▶ [Problem statement]: The lines to find are those in the entries that hold the word "instructions"; copy every one of them.

◇ ◇ ◇

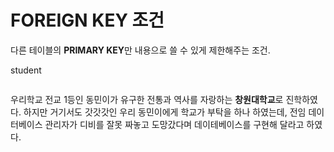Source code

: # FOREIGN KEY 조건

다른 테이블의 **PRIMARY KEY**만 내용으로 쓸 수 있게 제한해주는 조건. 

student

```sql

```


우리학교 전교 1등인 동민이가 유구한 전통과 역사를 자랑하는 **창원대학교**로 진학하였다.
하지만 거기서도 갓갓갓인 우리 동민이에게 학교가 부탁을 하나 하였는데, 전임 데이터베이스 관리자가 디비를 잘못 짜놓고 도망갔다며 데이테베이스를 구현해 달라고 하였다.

◇ ◇ ◇

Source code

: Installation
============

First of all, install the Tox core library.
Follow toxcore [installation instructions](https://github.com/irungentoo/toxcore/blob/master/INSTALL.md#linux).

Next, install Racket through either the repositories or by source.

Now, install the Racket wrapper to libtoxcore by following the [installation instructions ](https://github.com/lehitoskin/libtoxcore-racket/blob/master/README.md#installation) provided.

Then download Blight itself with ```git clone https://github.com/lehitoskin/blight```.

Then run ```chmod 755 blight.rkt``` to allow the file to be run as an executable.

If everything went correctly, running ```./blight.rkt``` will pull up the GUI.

◇ ◇ ◇

▶ [Solution to this problem]:
Follow toxcore [installation instructions](https://github.com/irungentoo/toxcore/blob/master/INSTALL.md#linux).
Now, install the Racket wrapper to libtoxcore by following the [installation instructions ](https://github.com/lehitoskin/libtoxcore-racket/blob/master/README.md#installation) provided.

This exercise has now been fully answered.